What you return should be the lines of the data containing "hierarchical", each in full.

== Data for processing ==

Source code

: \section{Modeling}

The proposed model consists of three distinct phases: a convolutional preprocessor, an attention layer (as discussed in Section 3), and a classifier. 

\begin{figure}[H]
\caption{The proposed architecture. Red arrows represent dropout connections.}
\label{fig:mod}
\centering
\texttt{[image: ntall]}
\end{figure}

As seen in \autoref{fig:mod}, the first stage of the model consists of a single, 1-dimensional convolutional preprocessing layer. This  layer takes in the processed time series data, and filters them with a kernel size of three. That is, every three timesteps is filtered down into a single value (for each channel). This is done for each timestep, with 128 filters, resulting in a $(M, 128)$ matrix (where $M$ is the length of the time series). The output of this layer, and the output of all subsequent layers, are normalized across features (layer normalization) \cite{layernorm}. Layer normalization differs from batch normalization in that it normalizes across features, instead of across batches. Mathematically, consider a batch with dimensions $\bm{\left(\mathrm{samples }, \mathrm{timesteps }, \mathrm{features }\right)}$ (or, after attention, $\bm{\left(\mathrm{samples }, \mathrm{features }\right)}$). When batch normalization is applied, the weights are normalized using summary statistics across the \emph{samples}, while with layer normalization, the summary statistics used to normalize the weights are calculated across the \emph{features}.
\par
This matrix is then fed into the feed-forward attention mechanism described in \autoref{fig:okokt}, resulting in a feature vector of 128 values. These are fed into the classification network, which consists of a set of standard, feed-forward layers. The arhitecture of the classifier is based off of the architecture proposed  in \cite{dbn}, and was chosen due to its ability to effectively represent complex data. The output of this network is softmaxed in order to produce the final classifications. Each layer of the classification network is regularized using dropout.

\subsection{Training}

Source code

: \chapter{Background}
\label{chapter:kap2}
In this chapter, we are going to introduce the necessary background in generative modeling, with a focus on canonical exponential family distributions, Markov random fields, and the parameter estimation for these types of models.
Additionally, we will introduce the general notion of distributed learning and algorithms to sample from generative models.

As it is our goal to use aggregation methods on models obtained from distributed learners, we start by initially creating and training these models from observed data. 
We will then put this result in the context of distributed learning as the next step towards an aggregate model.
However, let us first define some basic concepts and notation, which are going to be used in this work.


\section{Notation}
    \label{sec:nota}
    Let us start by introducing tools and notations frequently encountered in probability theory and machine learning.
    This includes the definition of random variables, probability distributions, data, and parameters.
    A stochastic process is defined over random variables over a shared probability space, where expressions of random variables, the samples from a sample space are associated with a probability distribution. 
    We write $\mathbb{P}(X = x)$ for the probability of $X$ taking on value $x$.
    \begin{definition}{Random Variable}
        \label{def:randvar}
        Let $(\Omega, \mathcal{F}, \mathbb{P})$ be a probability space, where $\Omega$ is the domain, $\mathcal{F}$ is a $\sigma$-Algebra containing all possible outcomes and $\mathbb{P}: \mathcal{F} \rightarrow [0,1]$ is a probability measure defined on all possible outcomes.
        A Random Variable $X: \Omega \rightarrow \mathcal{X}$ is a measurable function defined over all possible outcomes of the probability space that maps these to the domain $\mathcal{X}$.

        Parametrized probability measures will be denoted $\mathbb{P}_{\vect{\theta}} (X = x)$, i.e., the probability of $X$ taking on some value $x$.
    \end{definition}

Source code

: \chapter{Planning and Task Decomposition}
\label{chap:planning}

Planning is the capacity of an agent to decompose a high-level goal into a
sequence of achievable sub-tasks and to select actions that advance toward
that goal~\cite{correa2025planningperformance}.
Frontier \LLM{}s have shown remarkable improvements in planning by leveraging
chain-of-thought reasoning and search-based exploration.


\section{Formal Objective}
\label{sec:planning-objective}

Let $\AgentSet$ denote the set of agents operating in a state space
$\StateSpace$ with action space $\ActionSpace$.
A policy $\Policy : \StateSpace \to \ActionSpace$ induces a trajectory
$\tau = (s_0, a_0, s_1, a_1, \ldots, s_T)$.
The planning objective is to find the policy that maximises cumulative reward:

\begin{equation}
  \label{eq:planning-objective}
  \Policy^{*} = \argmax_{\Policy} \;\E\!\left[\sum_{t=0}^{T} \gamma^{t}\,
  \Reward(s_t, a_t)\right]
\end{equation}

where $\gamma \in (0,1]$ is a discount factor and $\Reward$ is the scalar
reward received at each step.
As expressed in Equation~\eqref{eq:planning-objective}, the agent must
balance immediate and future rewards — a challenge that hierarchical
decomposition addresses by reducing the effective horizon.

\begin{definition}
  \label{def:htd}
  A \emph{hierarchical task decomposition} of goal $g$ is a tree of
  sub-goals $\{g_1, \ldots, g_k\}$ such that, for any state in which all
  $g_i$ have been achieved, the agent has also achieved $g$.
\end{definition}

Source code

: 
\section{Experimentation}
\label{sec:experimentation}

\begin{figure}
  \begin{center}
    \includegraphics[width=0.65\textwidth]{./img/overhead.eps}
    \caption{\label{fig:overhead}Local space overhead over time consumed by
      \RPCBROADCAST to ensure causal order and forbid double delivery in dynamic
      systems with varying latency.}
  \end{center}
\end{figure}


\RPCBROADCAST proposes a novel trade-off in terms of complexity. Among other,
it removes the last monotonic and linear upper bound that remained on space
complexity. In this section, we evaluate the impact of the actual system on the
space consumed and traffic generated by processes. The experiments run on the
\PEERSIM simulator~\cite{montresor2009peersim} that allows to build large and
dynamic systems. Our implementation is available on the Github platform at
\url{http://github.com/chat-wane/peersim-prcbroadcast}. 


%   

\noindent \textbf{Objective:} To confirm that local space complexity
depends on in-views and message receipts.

===

• _Task answer_:
balance immediate and future rewards — a challenge that hierarchical
  A \emph{hierarchical task decomposition} of goal $g$ is a tree of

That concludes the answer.